Task to complete: Below are the records. Gather each line that holds "View".

[[ Study material, beginning ]]

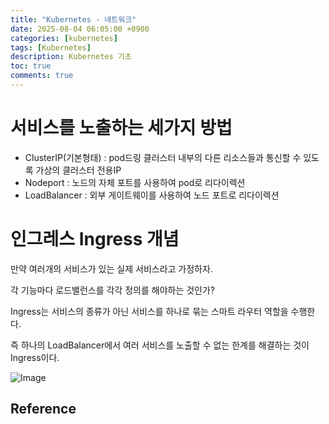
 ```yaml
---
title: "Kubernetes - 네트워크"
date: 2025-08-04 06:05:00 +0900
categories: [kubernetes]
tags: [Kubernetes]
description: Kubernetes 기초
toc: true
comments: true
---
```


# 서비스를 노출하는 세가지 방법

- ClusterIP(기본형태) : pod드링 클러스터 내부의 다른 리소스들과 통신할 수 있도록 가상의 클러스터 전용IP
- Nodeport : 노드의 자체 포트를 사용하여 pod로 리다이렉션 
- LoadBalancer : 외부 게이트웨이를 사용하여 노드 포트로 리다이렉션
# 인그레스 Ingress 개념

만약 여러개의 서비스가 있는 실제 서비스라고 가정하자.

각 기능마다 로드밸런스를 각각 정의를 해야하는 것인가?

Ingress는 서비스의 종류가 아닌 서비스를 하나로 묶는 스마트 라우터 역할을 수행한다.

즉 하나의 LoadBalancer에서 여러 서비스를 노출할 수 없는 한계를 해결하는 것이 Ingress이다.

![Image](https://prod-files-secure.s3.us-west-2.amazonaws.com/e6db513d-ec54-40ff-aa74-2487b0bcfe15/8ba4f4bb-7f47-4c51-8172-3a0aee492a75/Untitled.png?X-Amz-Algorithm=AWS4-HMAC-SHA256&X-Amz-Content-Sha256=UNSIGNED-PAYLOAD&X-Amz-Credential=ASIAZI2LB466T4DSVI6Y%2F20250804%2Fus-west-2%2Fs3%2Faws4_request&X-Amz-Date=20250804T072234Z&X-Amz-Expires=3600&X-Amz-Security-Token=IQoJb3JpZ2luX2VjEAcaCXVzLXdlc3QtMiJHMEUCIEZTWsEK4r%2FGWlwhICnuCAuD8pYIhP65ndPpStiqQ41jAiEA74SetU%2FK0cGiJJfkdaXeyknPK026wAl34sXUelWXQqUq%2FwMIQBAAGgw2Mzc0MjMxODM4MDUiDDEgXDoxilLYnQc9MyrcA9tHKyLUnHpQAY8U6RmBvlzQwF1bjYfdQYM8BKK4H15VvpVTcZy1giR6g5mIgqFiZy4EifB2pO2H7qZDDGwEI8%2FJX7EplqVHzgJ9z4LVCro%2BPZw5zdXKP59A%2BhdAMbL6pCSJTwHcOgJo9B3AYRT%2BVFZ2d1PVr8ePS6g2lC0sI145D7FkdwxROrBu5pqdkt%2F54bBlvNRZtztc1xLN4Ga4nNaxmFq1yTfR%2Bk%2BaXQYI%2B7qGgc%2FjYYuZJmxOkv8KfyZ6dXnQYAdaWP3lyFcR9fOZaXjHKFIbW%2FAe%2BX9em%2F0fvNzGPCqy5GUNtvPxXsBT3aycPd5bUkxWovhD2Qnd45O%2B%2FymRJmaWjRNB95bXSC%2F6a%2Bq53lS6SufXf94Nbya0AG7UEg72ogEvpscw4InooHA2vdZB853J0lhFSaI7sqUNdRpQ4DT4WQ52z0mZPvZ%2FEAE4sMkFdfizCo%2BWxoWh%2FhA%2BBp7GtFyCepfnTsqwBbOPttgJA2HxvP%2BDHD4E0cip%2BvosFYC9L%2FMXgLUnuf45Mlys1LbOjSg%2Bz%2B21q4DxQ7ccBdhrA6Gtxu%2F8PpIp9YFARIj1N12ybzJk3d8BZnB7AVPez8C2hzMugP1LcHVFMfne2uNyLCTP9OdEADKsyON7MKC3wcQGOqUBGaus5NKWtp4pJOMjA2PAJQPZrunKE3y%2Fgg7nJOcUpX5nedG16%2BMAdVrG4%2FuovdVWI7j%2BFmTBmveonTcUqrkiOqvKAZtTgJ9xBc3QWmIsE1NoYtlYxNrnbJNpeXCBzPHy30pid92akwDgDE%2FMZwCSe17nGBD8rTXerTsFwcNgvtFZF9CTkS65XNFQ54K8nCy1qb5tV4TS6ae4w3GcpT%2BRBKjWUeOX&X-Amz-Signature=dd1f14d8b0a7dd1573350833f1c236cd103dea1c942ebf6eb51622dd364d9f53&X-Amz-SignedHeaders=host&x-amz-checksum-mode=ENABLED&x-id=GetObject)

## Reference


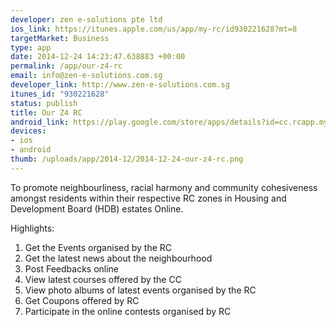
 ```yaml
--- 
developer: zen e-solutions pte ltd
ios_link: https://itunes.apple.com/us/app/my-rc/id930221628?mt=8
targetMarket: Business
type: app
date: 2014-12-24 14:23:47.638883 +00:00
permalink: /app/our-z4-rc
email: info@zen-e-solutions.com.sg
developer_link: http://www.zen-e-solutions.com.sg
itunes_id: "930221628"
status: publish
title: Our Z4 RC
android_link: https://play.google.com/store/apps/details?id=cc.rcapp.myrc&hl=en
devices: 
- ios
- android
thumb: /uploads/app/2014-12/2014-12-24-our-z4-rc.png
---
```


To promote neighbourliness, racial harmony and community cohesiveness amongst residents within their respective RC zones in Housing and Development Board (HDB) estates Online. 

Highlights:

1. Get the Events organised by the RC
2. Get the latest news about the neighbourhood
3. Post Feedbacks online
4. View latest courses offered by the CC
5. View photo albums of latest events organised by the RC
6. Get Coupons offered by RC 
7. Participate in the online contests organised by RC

[[ Study material, end ]]

The answer:
4. View latest courses offered by the CC
5. View photo albums of latest events organised by the RC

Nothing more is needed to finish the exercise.